→ PROMPT
Count every line in the following entries where the word "book" appears. Give the count alone.

[Data entries]
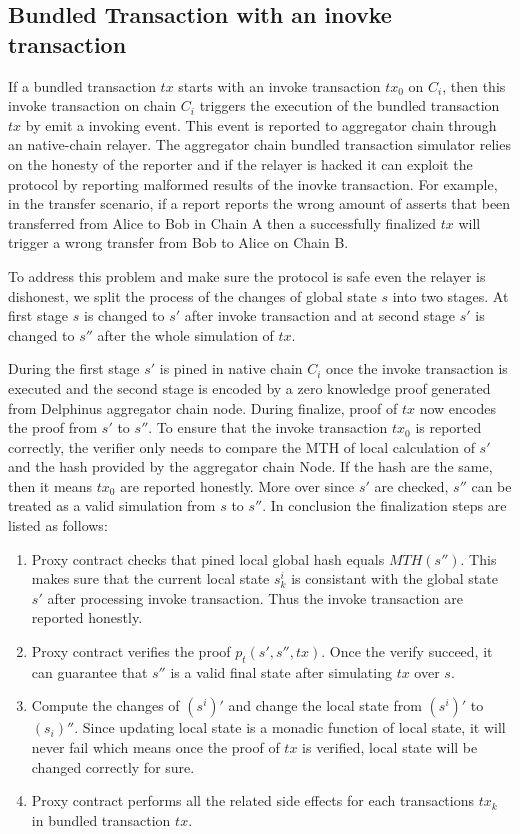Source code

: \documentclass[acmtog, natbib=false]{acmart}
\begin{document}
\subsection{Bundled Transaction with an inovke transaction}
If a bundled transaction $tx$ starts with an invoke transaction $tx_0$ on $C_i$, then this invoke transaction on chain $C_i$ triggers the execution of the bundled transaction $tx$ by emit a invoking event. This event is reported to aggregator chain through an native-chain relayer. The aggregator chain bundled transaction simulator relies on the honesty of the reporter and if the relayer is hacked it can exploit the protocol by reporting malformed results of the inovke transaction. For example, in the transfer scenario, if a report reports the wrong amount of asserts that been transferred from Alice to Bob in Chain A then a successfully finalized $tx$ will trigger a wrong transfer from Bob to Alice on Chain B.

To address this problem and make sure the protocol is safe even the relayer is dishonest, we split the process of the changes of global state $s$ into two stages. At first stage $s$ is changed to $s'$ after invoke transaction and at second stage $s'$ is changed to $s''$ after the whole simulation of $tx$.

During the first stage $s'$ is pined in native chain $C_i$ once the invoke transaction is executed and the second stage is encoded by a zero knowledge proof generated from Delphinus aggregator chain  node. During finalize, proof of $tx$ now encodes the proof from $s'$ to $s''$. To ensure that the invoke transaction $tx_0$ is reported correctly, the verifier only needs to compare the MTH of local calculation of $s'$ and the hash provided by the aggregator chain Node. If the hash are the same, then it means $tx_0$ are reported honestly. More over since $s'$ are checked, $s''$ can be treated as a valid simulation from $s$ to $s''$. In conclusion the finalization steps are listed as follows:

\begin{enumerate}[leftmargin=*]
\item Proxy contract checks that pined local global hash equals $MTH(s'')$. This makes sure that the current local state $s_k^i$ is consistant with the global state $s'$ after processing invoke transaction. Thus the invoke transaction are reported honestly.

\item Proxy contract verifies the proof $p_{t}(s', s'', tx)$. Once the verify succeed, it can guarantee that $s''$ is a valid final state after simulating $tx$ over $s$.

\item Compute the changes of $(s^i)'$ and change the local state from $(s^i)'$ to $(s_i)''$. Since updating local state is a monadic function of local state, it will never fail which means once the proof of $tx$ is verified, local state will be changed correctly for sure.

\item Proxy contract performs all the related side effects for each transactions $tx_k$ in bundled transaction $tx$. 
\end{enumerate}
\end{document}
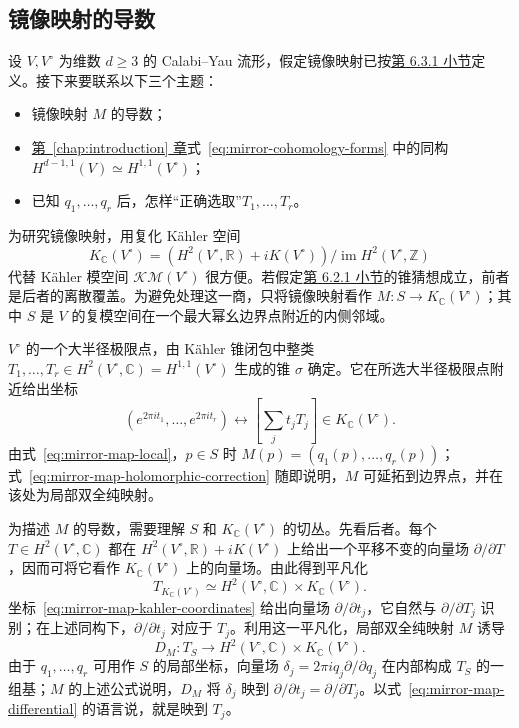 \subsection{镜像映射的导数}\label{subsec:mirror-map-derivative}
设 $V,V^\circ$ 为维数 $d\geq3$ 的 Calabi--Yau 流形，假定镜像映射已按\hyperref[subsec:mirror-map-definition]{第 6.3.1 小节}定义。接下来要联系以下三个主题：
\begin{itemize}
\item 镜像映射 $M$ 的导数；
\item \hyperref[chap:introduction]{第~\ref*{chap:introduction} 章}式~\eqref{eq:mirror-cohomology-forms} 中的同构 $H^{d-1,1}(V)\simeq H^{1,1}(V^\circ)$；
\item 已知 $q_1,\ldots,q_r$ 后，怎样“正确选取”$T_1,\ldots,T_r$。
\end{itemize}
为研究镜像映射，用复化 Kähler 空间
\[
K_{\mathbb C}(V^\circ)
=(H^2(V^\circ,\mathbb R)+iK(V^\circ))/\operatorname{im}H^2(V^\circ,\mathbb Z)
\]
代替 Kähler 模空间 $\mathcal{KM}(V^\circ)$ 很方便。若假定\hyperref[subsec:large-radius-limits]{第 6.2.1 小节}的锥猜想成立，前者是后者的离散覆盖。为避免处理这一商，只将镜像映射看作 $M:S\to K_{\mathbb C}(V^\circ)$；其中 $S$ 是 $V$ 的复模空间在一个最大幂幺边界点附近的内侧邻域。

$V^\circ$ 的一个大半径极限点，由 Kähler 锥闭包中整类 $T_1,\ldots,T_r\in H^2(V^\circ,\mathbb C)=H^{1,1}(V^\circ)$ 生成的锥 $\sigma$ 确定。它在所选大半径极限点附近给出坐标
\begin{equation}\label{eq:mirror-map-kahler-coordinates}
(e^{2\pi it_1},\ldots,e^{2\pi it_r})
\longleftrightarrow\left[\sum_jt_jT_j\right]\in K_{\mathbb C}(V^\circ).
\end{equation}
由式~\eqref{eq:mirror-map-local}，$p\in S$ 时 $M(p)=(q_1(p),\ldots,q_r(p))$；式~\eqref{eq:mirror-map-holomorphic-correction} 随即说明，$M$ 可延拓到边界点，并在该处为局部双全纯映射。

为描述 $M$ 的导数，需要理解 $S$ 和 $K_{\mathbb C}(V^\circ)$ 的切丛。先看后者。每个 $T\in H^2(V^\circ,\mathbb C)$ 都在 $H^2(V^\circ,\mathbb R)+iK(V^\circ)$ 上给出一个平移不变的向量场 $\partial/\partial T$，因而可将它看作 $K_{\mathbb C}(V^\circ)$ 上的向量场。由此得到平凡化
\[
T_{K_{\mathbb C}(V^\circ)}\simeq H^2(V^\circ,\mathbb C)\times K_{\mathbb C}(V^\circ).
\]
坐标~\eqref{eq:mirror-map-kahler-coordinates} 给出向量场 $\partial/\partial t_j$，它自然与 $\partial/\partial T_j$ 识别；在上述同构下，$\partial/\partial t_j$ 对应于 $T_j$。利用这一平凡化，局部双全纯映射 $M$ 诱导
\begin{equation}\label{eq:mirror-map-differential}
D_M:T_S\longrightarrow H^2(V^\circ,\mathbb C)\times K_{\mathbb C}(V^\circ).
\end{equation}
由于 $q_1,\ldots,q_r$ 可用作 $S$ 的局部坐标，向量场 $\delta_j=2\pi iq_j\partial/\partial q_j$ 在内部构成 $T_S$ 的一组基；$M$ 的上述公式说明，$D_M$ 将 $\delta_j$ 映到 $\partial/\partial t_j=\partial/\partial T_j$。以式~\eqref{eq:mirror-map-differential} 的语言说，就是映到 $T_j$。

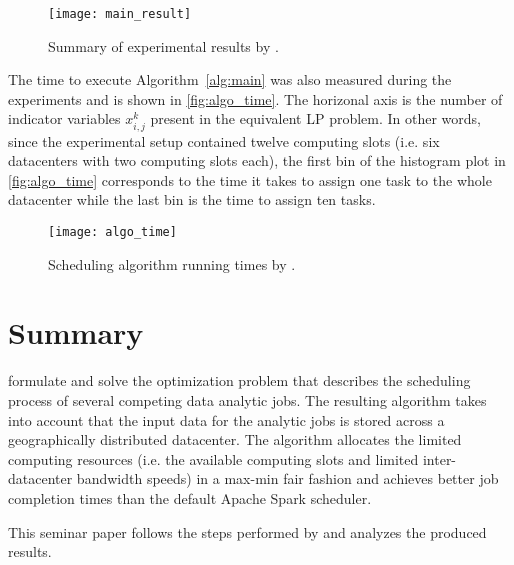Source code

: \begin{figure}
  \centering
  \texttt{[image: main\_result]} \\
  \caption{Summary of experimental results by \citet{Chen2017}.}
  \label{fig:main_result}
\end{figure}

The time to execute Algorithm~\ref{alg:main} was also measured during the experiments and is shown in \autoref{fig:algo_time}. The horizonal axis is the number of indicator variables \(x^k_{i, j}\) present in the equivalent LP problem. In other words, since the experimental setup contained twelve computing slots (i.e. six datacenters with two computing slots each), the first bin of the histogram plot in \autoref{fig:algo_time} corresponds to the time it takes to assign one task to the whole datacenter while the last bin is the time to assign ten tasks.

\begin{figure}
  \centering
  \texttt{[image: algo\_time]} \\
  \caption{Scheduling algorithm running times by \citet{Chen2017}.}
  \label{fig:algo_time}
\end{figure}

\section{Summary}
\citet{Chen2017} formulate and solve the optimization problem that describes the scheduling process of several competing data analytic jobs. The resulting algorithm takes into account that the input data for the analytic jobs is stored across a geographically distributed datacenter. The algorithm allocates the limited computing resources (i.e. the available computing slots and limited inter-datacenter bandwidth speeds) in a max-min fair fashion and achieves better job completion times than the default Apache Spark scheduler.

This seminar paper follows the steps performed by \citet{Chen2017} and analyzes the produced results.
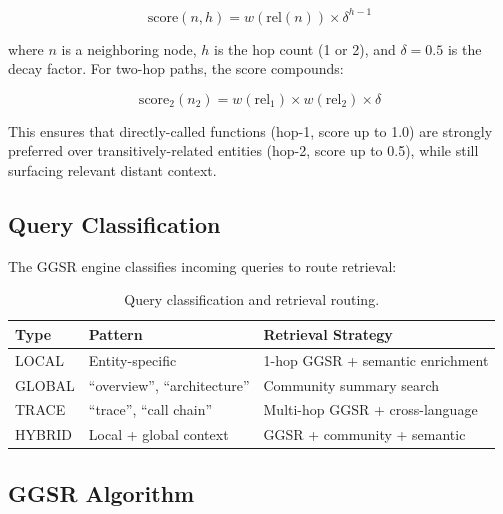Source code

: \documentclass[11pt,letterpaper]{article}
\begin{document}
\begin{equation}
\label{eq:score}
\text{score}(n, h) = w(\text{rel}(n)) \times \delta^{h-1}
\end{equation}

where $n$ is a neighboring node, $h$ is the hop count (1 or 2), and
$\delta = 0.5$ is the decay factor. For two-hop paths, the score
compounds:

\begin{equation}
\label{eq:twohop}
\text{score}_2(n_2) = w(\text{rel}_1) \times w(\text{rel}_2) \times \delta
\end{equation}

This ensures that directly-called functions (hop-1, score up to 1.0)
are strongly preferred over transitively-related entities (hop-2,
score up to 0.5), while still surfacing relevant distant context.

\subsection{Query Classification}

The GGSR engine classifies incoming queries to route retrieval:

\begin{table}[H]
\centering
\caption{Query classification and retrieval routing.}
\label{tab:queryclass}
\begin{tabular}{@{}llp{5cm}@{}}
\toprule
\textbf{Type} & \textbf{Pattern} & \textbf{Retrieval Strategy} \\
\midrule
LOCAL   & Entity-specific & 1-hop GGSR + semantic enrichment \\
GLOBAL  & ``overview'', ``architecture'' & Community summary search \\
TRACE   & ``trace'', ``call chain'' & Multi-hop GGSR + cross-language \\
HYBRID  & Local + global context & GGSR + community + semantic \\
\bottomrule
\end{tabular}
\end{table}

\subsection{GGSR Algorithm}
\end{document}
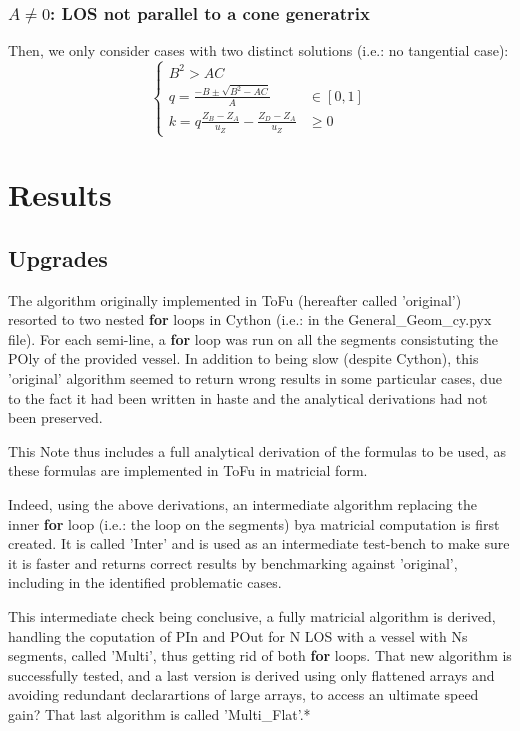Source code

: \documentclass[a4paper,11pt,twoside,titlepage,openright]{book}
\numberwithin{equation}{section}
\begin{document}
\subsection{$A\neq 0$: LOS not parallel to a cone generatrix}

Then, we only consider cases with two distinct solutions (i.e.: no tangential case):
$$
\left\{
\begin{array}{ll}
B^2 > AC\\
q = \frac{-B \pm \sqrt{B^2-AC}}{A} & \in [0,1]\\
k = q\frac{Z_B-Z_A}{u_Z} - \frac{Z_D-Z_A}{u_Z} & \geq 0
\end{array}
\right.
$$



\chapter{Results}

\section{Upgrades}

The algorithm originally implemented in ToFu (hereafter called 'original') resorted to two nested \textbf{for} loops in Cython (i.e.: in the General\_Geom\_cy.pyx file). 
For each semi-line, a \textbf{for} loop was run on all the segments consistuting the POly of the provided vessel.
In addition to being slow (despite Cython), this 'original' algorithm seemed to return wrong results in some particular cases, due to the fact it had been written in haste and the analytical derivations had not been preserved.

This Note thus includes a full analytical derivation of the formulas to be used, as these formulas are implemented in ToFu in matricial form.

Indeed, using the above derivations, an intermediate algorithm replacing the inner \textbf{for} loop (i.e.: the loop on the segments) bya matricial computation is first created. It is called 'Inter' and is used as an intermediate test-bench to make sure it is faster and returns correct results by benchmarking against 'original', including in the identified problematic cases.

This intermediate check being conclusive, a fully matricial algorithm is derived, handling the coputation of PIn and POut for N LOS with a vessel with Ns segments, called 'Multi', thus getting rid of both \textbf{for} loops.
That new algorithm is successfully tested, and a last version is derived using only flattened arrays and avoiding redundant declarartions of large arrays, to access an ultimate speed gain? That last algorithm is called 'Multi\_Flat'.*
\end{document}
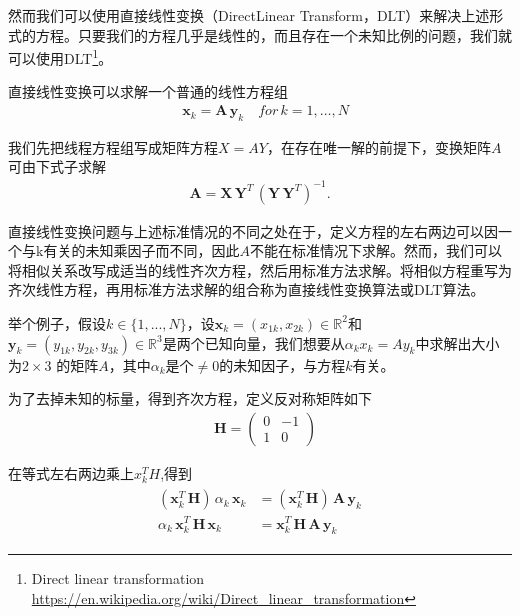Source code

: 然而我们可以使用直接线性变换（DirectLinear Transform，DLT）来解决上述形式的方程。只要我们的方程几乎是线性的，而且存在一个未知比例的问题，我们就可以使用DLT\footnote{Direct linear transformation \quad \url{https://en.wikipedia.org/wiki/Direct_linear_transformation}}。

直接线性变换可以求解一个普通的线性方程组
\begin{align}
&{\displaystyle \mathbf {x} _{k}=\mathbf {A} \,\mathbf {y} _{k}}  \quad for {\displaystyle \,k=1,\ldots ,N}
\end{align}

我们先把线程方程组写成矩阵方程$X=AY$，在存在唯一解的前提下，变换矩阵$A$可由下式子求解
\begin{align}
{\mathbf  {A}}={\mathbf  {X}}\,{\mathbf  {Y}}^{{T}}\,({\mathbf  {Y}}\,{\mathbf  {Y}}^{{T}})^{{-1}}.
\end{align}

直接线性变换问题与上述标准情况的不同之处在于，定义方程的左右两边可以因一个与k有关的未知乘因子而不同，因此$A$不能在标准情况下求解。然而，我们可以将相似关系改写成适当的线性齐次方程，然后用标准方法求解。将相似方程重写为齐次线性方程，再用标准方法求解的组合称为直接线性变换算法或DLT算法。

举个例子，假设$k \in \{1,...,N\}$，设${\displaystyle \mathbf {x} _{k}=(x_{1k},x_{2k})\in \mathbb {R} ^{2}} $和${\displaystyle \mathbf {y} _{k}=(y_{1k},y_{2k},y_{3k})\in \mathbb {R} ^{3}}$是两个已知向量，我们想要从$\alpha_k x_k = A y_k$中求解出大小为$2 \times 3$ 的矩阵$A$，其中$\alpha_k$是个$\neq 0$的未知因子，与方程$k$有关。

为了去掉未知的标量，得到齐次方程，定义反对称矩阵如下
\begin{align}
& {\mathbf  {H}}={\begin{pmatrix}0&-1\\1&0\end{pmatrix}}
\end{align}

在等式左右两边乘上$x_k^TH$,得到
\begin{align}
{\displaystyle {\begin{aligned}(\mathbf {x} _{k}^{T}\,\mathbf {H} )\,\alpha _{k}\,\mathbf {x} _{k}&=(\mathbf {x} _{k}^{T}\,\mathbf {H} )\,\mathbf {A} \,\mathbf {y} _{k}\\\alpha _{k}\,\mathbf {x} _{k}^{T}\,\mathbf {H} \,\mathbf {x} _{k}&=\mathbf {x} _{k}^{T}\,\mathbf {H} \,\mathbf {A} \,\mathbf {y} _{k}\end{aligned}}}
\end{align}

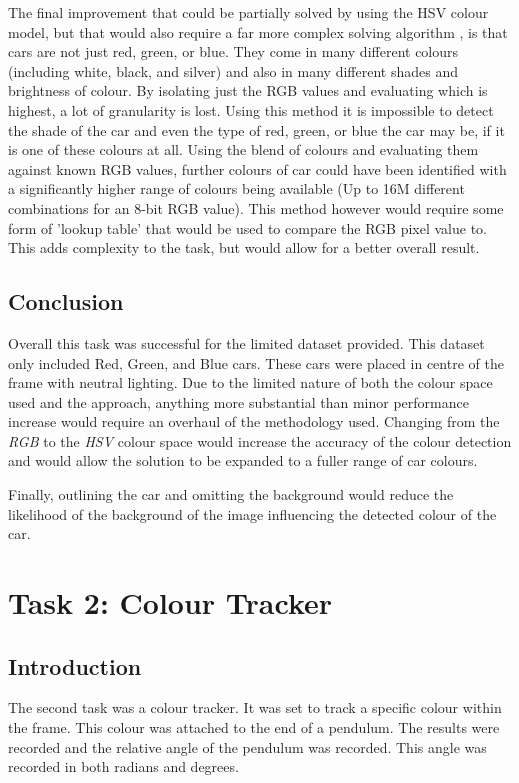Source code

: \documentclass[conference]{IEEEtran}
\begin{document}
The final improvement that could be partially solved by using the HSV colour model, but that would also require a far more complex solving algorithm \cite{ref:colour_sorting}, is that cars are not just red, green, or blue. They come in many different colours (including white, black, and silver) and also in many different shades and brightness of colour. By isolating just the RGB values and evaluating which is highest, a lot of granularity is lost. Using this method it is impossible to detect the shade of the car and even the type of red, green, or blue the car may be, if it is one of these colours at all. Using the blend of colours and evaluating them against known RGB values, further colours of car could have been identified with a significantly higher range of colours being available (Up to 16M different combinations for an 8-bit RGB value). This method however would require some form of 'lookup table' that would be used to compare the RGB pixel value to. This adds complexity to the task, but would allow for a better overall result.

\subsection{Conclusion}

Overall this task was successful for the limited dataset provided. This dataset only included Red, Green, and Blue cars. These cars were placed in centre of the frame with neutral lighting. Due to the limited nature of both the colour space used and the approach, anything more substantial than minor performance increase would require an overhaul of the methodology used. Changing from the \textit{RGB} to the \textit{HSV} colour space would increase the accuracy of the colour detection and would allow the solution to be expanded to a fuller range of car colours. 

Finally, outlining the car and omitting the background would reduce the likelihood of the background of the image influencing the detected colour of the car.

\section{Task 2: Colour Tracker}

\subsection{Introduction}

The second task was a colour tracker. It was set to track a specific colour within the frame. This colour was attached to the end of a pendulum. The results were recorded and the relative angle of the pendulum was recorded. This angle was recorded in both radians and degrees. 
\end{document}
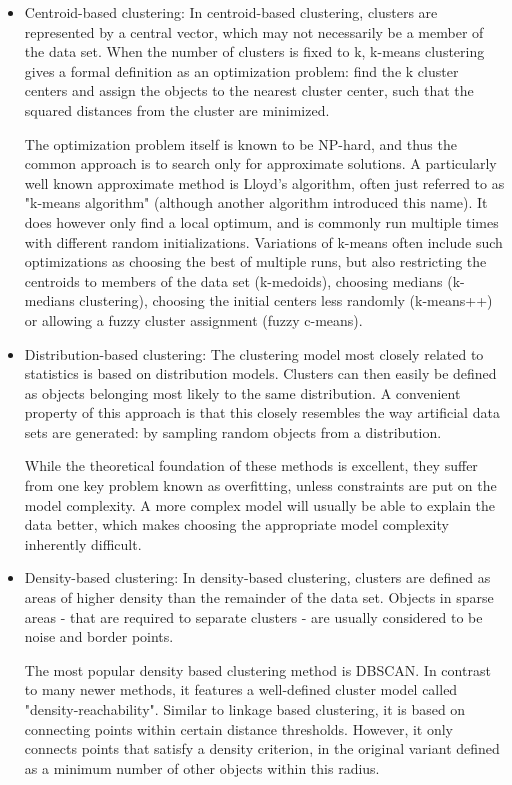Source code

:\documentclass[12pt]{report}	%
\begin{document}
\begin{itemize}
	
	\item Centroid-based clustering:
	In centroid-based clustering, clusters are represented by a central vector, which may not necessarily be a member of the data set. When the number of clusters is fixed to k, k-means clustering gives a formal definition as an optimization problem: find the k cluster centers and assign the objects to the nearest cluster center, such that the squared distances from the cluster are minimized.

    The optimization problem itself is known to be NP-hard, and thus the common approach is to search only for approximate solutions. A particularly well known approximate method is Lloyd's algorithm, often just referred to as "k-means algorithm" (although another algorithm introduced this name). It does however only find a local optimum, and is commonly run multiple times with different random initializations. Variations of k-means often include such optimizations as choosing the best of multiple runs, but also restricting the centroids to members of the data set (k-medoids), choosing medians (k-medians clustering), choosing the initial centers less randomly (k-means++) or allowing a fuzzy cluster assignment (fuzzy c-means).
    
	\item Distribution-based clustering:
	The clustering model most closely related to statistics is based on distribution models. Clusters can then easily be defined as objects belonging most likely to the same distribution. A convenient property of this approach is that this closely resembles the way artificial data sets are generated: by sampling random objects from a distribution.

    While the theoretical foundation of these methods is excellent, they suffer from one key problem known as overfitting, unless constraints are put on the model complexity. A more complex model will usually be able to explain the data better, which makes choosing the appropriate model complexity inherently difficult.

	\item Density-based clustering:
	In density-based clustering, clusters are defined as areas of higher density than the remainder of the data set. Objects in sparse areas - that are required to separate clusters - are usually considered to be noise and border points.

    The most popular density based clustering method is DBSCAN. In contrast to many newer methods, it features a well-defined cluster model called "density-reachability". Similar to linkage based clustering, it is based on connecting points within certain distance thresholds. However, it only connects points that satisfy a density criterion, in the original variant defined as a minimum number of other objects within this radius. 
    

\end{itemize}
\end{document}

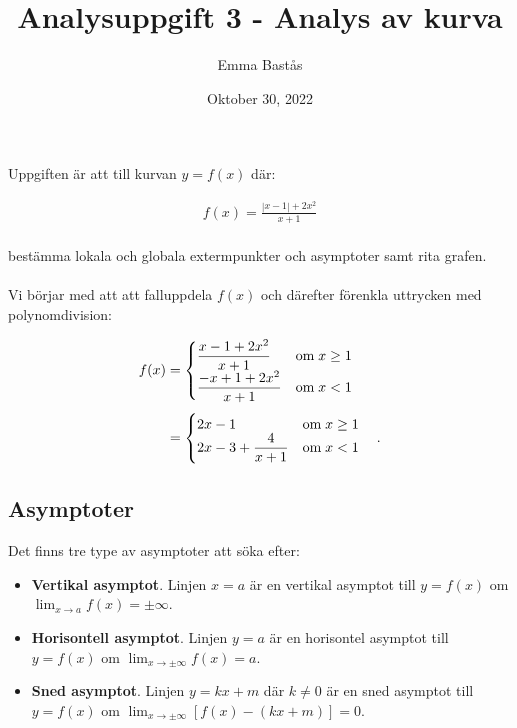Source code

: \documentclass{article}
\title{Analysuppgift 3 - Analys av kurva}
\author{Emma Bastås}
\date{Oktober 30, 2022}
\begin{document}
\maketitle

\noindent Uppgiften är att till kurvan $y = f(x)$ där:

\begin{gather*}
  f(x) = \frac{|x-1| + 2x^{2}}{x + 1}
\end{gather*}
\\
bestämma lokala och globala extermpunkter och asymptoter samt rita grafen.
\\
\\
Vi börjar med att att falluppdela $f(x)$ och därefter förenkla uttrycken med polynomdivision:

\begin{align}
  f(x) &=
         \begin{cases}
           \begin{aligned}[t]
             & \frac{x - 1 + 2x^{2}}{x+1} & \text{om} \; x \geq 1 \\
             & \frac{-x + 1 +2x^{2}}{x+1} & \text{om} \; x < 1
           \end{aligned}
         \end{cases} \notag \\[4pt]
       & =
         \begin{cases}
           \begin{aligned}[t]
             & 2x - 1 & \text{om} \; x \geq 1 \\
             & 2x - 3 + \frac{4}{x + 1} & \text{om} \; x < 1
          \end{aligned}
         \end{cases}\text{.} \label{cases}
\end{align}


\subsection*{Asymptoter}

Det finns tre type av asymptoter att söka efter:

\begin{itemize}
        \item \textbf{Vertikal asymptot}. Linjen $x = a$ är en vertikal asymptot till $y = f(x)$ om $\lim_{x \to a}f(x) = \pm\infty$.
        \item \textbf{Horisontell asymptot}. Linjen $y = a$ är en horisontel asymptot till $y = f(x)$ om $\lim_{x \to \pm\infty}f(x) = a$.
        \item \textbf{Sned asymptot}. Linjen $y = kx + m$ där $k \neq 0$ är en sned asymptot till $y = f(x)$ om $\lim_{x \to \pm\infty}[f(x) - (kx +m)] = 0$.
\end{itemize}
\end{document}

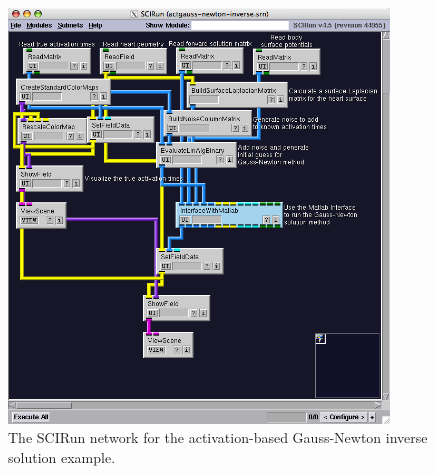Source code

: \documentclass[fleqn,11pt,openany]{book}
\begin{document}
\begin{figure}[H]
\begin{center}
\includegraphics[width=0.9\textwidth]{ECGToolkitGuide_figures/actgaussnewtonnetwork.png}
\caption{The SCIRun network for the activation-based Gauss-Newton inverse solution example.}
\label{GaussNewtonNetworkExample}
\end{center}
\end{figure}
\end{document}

→ THE COMPLETED TASK
2